こういう現実が、広く受け入れられるようになれば、いずれは従来型ビジネスの構図は成り立たなくなるはずです。また、従来のやり方にこだわる情報システム部門とSI事業者に代わり、エンド・ユーザー部門とクラウドで新しいビジネスを展開するIT事業者が直接関わりを持ち、ビジネスのやり方を変えてゆくことになるでしょう。まさに、新しい価値基準に置き換わり、既存の事業が新しい事業に置き換わってゆく「創造的破壊」が展開されることになります。

クレイトンは、「破壊的技術は、従来とは全く異なる価値基準を市場にもたらす」と述べています。つまり、古い価値基準を持つ市場は衰退し、新しい価値基準を持つ市場が拡大してゆくとすれば、古い価値基準を持つ市場で優れた経営を行っても、いずれは立ちゆかなくなってしまいます。ミニコンで一世を風靡したエクセレント・カンパニーのDECがなくなってしまったことや、かつて世界を席巻した日本の家電メーカーが苦境に立たされていることも、同じ理由といえるのではないでしょうか。

「クラウドは、まだまだオンプレミスにはかなわない。セキュリティもまだまだ不安もあり、運用の自由度も低い・・・」

そんな声も少なくはありません。しかし、それこそが、破壊的技術の出現を意味するものであり、やがては創造的破壊をもたらすことを予見する言葉といえるのではないでしょうか。

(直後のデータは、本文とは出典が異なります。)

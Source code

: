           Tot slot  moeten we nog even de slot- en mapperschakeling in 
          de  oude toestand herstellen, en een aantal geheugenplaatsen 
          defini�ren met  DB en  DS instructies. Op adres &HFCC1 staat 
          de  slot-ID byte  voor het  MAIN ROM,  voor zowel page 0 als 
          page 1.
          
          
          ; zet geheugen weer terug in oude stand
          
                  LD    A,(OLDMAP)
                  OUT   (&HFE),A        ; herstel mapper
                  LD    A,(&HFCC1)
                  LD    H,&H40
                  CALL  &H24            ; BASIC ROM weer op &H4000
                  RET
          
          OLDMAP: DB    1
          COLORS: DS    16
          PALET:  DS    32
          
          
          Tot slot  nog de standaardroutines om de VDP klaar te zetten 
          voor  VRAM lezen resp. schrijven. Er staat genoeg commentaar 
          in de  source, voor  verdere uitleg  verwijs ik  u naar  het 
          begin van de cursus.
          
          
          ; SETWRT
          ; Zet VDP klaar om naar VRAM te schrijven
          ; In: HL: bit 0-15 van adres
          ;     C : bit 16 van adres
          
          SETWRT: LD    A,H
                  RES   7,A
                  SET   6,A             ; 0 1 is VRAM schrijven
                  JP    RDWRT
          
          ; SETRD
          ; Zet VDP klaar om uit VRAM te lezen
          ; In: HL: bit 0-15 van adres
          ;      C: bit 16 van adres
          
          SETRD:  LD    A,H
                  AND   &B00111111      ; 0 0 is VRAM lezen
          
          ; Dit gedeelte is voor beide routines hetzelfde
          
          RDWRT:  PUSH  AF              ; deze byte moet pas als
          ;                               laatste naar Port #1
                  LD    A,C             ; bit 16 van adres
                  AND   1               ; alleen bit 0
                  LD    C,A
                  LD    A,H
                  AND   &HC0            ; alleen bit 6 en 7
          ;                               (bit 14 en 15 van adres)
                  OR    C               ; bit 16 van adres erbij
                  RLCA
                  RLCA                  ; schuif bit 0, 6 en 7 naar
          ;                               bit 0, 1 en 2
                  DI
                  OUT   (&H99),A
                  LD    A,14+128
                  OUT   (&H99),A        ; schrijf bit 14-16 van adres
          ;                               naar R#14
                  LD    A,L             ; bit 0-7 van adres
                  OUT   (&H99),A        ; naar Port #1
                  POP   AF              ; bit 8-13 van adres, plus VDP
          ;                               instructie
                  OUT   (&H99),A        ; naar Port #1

「SI事業者が提供するクラウド・サービスは、生き残っていけるのでしょうか?」

ユーザー企業との関係が、従来のままであるとすれば、このビジネスは成り立つでしょう。

「クラウドは基幹業務じゃあ使えませんよ。」

このような考えは、古い価値基準に従った評価です。しかし、クラウドが、新たな価値基準をもたらすとすれば、既存ビジネスは創造的破壊の対象となるはずです。その可能性は、ますます高まってきていると、私は考えています。